As with any truly captivating story, there is love and there is heartbreak, there is loneliness and there is self-doubt, and there is the relentless journey towards understanding who on earth you are and where on earth you belong. Scheuer crafts these tales with the kind of thoughtful dialogue that reveals his natural abilities as a storyteller, and as he works his way through some very serious highs and lows, his fingers fly over the chords he plays, punctuating every emotion with a sound that fittingly emulates it. When life presents him with a crushing roadblock and he has to lean on the family he’d written off, Scheuer doesn’t shy away from the reality of hitting rock bottom, and the vulnerability with which he recounts overcoming it is as beautiful as it is unnerving.
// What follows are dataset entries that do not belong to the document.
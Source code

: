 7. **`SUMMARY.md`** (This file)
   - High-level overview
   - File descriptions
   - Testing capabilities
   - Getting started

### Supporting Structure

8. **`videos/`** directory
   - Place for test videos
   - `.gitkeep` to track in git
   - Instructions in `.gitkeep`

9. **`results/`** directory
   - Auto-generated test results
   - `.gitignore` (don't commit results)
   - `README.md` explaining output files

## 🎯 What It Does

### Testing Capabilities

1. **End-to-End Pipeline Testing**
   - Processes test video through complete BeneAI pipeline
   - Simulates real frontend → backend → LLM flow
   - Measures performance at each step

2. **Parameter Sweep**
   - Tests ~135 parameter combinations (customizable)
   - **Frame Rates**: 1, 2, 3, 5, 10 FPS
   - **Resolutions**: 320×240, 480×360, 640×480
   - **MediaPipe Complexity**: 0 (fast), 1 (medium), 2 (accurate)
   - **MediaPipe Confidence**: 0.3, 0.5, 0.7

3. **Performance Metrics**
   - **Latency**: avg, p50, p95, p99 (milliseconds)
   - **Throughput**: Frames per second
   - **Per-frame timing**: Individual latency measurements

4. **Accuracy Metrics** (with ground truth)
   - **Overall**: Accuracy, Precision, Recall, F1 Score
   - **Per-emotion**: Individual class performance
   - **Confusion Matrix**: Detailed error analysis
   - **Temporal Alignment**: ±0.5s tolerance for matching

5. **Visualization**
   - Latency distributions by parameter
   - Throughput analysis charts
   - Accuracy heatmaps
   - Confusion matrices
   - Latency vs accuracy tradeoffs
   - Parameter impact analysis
The Lion has been called a coming-of-age story, but more accurately, it is the soundtrack of a life that, like so many others, bears the scars that coming-of-age dealt. Finding the courage to forgive the wrongs and embrace the rights has led Scheuer here – and given that “here” is a year-long national tour and a 2015 Drama Desk Award for Outstanding Solo Performance and a 2015 Theatre World Award, it would seem that it’s not such a bad place to be.
The Lion runs at Arena Stage through April 10th. Tickets start at $40 and are available here, or by calling 202-488-3300 (fair warning: don’t snooze on getting them, as the run is nearly sold out). Arena Stage is located at 1101 Sixth St. SW. There will be a free songwriting masterclass with Benjamin Scheuer on Sunday, March 20th for amateur and professional songwriters – find out more on how to apply here.
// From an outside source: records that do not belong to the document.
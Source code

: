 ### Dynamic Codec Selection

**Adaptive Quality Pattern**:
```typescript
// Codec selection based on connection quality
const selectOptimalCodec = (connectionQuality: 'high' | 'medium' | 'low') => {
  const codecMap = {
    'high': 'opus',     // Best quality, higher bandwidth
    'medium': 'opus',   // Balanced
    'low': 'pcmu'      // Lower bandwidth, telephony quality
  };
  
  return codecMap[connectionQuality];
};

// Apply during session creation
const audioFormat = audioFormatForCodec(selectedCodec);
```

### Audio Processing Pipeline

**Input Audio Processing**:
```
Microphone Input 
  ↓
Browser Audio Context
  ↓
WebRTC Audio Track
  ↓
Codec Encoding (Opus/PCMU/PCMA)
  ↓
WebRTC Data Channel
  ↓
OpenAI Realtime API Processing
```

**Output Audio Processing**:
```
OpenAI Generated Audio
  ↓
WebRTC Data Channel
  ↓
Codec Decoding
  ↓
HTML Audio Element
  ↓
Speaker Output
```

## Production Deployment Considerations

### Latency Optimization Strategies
As if being a ferociously talented singer and performer wasn’t enough, Scheuer is also the co-creator of the striking art book “Between Two Spaces.” Half of the proceeds go to the Leukemia/Lymphoma Society, and the book is available for sale online and at Arena.
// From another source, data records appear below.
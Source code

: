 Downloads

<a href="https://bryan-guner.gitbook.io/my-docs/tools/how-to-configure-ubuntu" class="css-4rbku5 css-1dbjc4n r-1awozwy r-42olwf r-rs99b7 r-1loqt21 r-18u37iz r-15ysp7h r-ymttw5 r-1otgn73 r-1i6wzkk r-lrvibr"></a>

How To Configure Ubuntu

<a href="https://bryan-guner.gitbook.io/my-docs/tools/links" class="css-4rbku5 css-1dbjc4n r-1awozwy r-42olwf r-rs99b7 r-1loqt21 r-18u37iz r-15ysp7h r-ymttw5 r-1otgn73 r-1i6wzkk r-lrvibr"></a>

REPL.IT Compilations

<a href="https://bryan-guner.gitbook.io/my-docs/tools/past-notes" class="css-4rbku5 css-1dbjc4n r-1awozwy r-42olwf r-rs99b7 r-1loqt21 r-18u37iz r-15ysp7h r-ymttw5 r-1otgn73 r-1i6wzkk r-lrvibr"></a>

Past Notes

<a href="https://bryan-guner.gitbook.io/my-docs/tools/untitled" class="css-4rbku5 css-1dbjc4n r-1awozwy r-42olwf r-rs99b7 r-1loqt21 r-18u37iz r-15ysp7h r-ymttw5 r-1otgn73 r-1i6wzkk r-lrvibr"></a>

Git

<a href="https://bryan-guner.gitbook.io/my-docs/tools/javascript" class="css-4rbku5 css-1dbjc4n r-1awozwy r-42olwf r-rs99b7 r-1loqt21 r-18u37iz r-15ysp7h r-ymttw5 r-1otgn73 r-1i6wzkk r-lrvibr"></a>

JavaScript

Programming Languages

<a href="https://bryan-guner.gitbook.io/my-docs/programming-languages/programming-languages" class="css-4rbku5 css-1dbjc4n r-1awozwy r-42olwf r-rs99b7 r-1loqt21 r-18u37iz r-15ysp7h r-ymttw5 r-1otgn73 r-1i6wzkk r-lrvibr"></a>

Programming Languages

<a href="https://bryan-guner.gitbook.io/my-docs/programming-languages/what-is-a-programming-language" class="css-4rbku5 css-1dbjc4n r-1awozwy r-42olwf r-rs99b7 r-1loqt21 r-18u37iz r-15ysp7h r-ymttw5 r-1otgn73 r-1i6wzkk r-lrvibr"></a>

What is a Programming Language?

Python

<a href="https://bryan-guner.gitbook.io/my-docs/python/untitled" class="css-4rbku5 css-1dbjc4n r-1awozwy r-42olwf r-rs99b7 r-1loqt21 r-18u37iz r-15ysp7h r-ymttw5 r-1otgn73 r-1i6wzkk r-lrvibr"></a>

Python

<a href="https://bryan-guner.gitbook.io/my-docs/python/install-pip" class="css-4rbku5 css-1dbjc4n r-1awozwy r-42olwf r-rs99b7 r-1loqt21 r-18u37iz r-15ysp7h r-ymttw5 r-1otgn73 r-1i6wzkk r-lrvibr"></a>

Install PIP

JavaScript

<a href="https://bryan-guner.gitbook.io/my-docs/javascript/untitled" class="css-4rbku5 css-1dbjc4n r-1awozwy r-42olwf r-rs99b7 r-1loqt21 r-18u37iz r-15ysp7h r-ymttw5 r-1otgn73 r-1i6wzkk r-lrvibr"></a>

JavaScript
As the Punch Premiere Correspondent, Lindsey covers all things music and theater related. When not writing for Pamela’s Punch, Lindsey has a seriously sweet gig as Executive Assistant at the President’s Committee on the Arts and the Humanities (www.pcah.gov). Aside from writing and seeing as much live music as possible, you can usually find her on a running trail, in front of a painting, staring at her dog, Lincoln, or hanging out with her big sister and fellow Punch Correspondent Niki Clark. Follow her on twitter @lindseykayclark. Contact Lindsey at email@example.com.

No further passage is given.